I only give him four stars because it's so awfully painful to read how he identified the slippery slope of creeping military-corporatism as one of many strangleholds coming on. He's a great memoirist in that much of it is touching and cynically humorous by turns, laced with all too incontrovertible depictions of then-current events.
During his tenure Locked in the Cabinet as Secretary Of Labor with Bill Clinton 1993-97, college chums Bob and Bill went to Washington with little understanding of how the political machine there would chew up, irretrievably distort and bullet back their and the voters' egalitarian, democratic ideals within months. The cheerful cohorts came in with a Democratic Congress and liberal Court and got trounced by the Republican "get tough" and get "Religious" Right in the 1994 midterm "Republican Revolution" election, branded as out-of-touch "tax and spend liberals."

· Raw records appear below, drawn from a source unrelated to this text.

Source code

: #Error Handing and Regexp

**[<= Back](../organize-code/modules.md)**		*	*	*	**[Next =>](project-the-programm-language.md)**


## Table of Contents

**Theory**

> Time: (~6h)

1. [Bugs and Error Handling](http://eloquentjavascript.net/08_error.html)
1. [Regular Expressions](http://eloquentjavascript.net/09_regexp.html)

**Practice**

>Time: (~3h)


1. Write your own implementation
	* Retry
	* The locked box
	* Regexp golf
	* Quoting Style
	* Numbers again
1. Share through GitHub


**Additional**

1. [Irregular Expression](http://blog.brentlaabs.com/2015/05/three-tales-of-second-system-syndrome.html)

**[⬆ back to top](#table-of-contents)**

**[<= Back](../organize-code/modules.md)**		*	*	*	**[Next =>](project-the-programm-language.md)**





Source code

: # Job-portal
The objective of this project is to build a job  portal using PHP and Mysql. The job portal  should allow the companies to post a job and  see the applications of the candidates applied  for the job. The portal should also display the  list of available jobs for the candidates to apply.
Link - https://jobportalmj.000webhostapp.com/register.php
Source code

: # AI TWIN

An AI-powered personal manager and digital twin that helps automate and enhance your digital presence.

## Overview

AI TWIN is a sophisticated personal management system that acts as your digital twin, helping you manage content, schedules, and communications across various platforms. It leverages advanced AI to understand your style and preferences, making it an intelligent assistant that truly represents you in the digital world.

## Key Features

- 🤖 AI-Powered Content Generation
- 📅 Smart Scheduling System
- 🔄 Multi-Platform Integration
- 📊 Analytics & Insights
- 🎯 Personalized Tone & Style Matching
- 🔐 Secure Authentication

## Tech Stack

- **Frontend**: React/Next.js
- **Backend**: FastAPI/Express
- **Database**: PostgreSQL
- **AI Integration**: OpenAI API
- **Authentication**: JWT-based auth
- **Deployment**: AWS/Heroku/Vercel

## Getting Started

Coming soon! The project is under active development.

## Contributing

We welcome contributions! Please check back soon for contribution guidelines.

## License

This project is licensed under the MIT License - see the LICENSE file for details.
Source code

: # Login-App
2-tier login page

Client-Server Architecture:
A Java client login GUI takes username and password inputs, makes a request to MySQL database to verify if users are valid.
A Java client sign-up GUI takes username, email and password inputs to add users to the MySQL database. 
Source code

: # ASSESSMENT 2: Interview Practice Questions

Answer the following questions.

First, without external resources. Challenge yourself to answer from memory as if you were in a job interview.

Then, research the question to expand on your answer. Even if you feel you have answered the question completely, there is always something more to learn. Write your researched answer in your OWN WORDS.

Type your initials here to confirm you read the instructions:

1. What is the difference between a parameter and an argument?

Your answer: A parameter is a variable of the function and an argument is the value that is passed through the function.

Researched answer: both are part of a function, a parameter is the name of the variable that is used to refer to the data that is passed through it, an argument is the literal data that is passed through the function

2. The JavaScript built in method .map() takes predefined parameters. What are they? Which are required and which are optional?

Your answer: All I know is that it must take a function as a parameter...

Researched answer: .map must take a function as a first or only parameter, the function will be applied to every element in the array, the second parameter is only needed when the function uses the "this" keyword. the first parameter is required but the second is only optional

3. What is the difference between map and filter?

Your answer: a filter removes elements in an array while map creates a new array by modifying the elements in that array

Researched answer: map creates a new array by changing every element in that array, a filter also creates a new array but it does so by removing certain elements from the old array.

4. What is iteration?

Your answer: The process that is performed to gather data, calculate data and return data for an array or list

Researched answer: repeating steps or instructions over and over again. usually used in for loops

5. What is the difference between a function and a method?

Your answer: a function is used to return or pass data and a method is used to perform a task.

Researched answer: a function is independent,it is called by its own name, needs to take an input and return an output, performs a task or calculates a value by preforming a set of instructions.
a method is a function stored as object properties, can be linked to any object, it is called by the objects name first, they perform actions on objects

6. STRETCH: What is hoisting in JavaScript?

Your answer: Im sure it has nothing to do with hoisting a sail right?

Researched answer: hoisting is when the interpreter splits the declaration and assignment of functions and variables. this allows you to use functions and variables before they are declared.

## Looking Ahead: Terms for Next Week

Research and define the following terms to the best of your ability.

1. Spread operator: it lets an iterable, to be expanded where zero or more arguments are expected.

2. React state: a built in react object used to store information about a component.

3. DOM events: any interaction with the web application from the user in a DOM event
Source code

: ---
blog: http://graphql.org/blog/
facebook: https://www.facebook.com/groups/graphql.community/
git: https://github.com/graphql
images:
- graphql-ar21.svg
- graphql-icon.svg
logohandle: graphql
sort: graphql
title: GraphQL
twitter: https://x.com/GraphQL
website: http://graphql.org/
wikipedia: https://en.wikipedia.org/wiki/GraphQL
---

Sound familiar? The opposition agenda was the same then as now, but somewhat softer and couched in the saintly-sounding ideals of the "Contract with America" that systematically stripped the poor, disabled, women, children, unions, elderly, ill, people of color, immigrants(...) of the few public benefits, health care and jobs they/ we could get hold of and put shaming, blaming, suffering and prison time in their place. Reich was "Little Bob" to Bill's Robin Hood, but Speaker Newt of Nottingham and his gang of slithery thieves-in-official-clothing were too much for them. Giving to the rich and taking from the poor began openly in U S government only ten years after Nixon left the White House. Reich shows us their dirty, all-too-human roots.